The server exposes five capability domains to an LLM client:
* Shell & local environment access
* Infrastructure deployment (Ansible + Docker)
* Observability & guided troubleshooting
* Network topology awareness
* Internet access with audit logging
A semi-automatic approval gate governs all write operations. Reads are unrestricted.
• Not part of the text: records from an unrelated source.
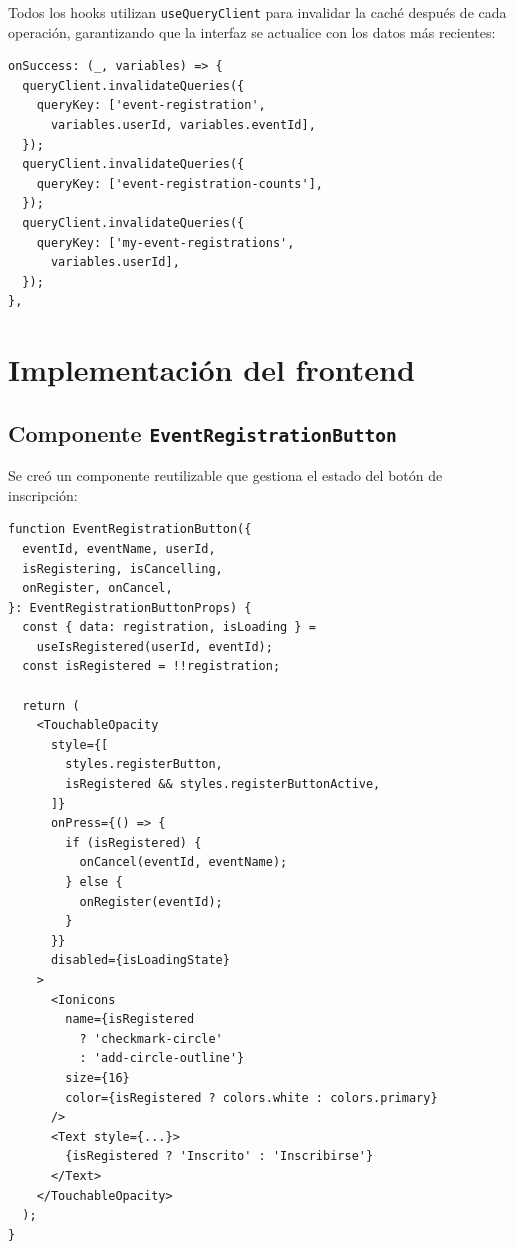 \documentclass[12pt,letterpaper]{article}
\begin{document}
Todos los hooks utilizan \texttt{useQueryClient} para invalidar la
cach\'e despu\'es de cada operaci\'on, garantizando que la interfaz
se actualice con los datos m\'as recientes:

\begin{verbatim}
onSuccess: (_, variables) => {
  queryClient.invalidateQueries({
    queryKey: ['event-registration',
      variables.userId, variables.eventId],
  });
  queryClient.invalidateQueries({
    queryKey: ['event-registration-counts'],
  });
  queryClient.invalidateQueries({
    queryKey: ['my-event-registrations',
      variables.userId],
  });
},
\end{verbatim}

\section{Implementaci\'on del frontend}

\subsection{Componente \texttt{EventRegistrationButton}}

Se cre\'o un componente reutilizable que gestiona el estado del bot\'on
de inscripci\'on:

\begin{verbatim}
function EventRegistrationButton({
  eventId, eventName, userId,
  isRegistering, isCancelling,
  onRegister, onCancel,
}: EventRegistrationButtonProps) {
  const { data: registration, isLoading } =
    useIsRegistered(userId, eventId);
  const isRegistered = !!registration;

  return (
    <TouchableOpacity
      style={[
        styles.registerButton,
        isRegistered && styles.registerButtonActive,
      ]}
      onPress={() => {
        if (isRegistered) {
          onCancel(eventId, eventName);
        } else {
          onRegister(eventId);
        }
      }}
      disabled={isLoadingState}
    >
      <Ionicons
        name={isRegistered
          ? 'checkmark-circle'
          : 'add-circle-outline'}
        size={16}
        color={isRegistered ? colors.white : colors.primary}
      />
      <Text style={...}>
        {isRegistered ? 'Inscrito' : 'Inscribirse'}
      </Text>
    </TouchableOpacity>
  );
}
\end{verbatim}
\end{document}
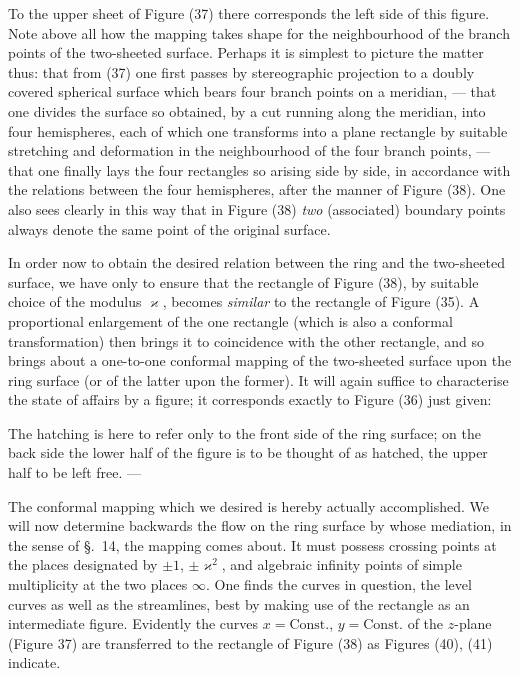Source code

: \documentclass{article}
\begin{document}
To the upper sheet of Figure (37) there corresponds the left side of this figure. Note above all how the mapping takes shape for the neighbourhood of the branch points of the two-sheeted surface. Perhaps it is simplest to picture the matter thus: that from (37) one first passes by stereographic projection to a doubly covered spherical surface which bears four branch points on a meridian, --- that one divides the surface so obtained, by a cut running along the meridian, into four hemispheres, each of which one transforms into a plane rectangle by suitable stretching and deformation in the neighbourhood of the four branch points, --- that one finally lays the four rectangles so arising side by side, in accordance with the relations between the four hemispheres, after the manner of Figure (38). One also sees clearly in this way that in Figure (38) \emph{two} (associated) boundary points always denote the same point of the original surface.


In order now to obtain the desired relation between the ring and the two-sheeted surface, we have only to ensure that the rectangle of Figure (38), by suitable choice of the modulus $\varkappa$, becomes \emph{similar} to the rectangle of Figure (35). A proportional enlargement of the one rectangle (which is also a conformal transformation) then brings it to coincidence with the other rectangle, and so brings about a one-to-one conformal mapping of the two-sheeted surface upon the ring surface (or of the latter upon the former). It will again suffice to characterise the state of affairs by a figure; it corresponds exactly to Figure (36) just given:


The hatching is here to refer only to the front side of the ring surface; on the back side the lower half of the figure is to be thought of as hatched, the upper half to be left free. ---

The conformal mapping which we desired is hereby actually accomplished. We will now determine backwards the flow on the ring surface by whose mediation, in the sense of §.~14, the mapping comes about. It must possess crossing points at the places designated by $\pm 1$, $\pm \varkappa^{2}$, and algebraic infinity points of simple multiplicity at the two places $\infty$. One finds the curves in question, the level curves as well as the streamlines, best by making use of the rectangle as an intermediate figure. Evidently the curves $x = \text{Const.}$, $y = \text{Const.}$ of the $z$-plane (Figure 37) are transferred to the rectangle of Figure (38) as Figures (40), (41) indicate.
\end{document}
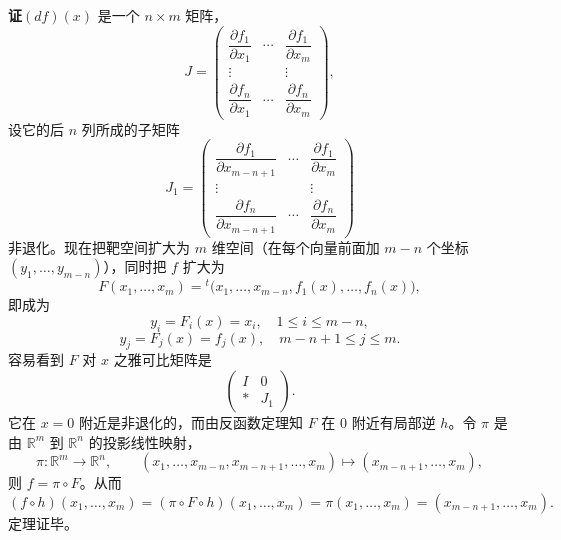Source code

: \noindent\textbf{证}\quad $(df)(x)$ 是一个 $n\times m$ 矩阵，
\[
 J=
 \begin{pmatrix}
  \dfrac{\partial f_1}{\partial x_1}&\cdots&\dfrac{\partial f_1}{\partial x_m}\\
  \vdots&&\vdots\\
  \dfrac{\partial f_n}{\partial x_1}&\cdots&\dfrac{\partial f_n}{\partial x_m}
 \end{pmatrix},
\]
设它的后 $n$ 列所成的子矩阵
\[
 J_1=
 \begin{pmatrix}
  \dfrac{\partial f_1}{\partial x_{m-n+1}}&\cdots&\dfrac{\partial f_1}{\partial x_m}\\
  \vdots&&\vdots\\
  \dfrac{\partial f_n}{\partial x_{m-n+1}}&\cdots&\dfrac{\partial f_n}{\partial x_m}
 \end{pmatrix}
\]
非退化。现在把靶空间扩大为 $m$ 维空间（在每个向量前面加 $m-n$ 个坐标 $(y_1,\ldots,y_{m-n})$），同时把 $f$ 扩大为
\[
 F(x_1,\ldots,x_m)
 ={}^t\bigl(x_1,\ldots,x_{m-n},f_1(x),\ldots,f_n(x)\bigr),
\]
即成为
\[
 y_i=F_i(x)=x_i,\quad 1\le i\le m-n,
\]
\[
 y_j=F_j(x)=f_j(x),\quad m-n+1\le j\le m.
\]
容易看到 $F$ 对 $x$ 之雅可比矩阵是
\[
 \begin{pmatrix}I&0\\ *&J_1\end{pmatrix}.
\]
它在 $x=0$ 附近是非退化的，而由反函数定理知 $F$ 在 $0$ 附近有局部逆 $h$。令 $\pi$ 是由 $\mathbb R^m$ 到 $\mathbb R^n$ 的投影线性映射，
\[
 \pi:\mathbb R^m\to\mathbb R^n,
 \qquad
 (x_1,\ldots,x_{m-n},x_{m-n+1},\ldots,x_m)
 \longmapsto(x_{m-n+1},\ldots,x_m),
\]
则 $f=\pi\circ F$。从而
\[
 (f\circ h)(x_1,\ldots,x_m)
 =(\pi\circ F\circ h)(x_1,\ldots,x_m)
 =\pi(x_1,\ldots,x_m)
 =(x_{m-n+1},\ldots,x_m).
\]
定理证毕。

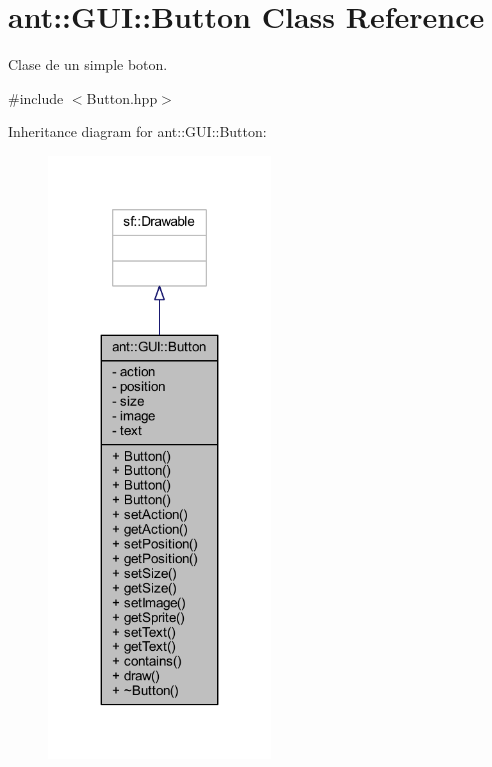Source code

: \hypertarget{classant_1_1_g_u_i_1_1_button}{\section{ant\+:\+:G\+U\+I\+:\+:Button Class Reference}
\label{classant_1_1_g_u_i_1_1_button}
}


Clase de un simple boton.  




{\ttfamily \#include $<$Button.\+hpp$>$}



Inheritance diagram for ant\+:\+:G\+U\+I\+:\+:Button\+:
\nopagebreak
\begin{figure}[H]
\begin{center}
\leavevmode
\includegraphics[width=167pt]{df/d91/classant_1_1_g_u_i_1_1_button__inherit__graph}
\end{center}
\end{figure}


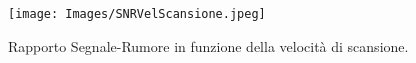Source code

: \begin{figure}[h!]
    \centering
    \texttt{[image: Images/SNRVelScansione.jpeg]}
    \caption{Rapporto Segnale-Rumore in funzione della velocità di scansione.}
    \label{fig:my_label}
\end{figure}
The server is containerised, reverse-proxied, and ships its audit stream to the same Loki instance used for homelab logs.
2. Decisions summary
Complete record of every decision made during the design session.
2.1 Foundation
Decision
Value
Transport
Both stdio (Claude Desktop) and SSE/HTTP (networked daemon)
Hosting
Docker container — always-on, volume-mounted
Access methods
Local LAN and public IP (behind reverse proxy)
Language
Python
2.2 Security
Decision
Value
Authentication
Static API key — bearer token in Authorization header
TLS
Terminated at reverse proxy (Nginx / Caddy / Traefik) — server binds plaintext internally
Approval granularity
Per session — approve writes once; free for the remainder of that session
Approval channel
Inline in chat — Claude surfaces pending action, user replies yes/no
2.3 Infrastructure
Decision
Value
Ansible source
Git repository — server clones/pulls on demand
Ansible connection
SSH key (mounted into container)
Playbook write policy
LLM may draft new playbooks; drafts go to review queue; never auto-executed
Review queue mechanism
Git PR / branch — draft pushed to review branch, promoted by human merge
Docker Compose scope
All nodes — local and remote via SSH + Docker context
Hard limits
Always dry-run Ansible before live execution; never auto-run unreviewed playbooks
2.4 Observability
Decision
Value
Log source
Loki (central aggregator) — single query interface
Remote log method
All nodes ship to Loki; server queries Loki API only
Health metrics
systemd service status, Docker container state, CPU/memory/disk, open ports, ICMP ping, HTTP endpoint probes, SMART disk health
Troubleshoot mode
Guided — server runs diagnostic sequences, presents findings and suggested fixes; human decides action
2.5 Network topology
Decision
Value
Source of truth
Static YAML base enriched by Ansible fact-gathering on refresh
Refresh schedule
Scheduled interval (configurable, default 1 hour)
Fields captured
Node IPs, subnets/VLANs, services per node, node roles, OS & hardware, open ports, service dependencies
Session injection
Summary injected into every session context automatically; full topology available on demand
2.6 Internet access
Decision
Value
Permitted uses
Package/image version checks, documentation fetching, CVE lookups, outbound webhooks, Git pulls
Restriction policy
Open but logged — any URL permitted; every outbound request recorded to audit log
Built-in integrations
GitHub/Gitea, Docker Hub/GHCR, Cloudflare (DNS + tunnel), Ntfy (push notifications)
2.7 Server operations
Decision
Value
Audit log destination
Shipped to Loki — same instance as homelab logs, labelled job=mcp-audit
Config source
Env vars for secrets; YAML config file (volume-mounted) for everything else
Admin interface
Lightweight web UI — session log, pending approvals, server status
Playbook review queue
Git PR — LLM pushes draft to a review branch; promotion = merging the PR
3. Tool catalogue
All tools exposed to the LLM via MCP. Read-only tools execute freely. Write tools require active session approval before first use.
3.1 Shell & environment
Tool name
Parameters
Auth required
run_command
cmd, node?, timeout?
Write (executes)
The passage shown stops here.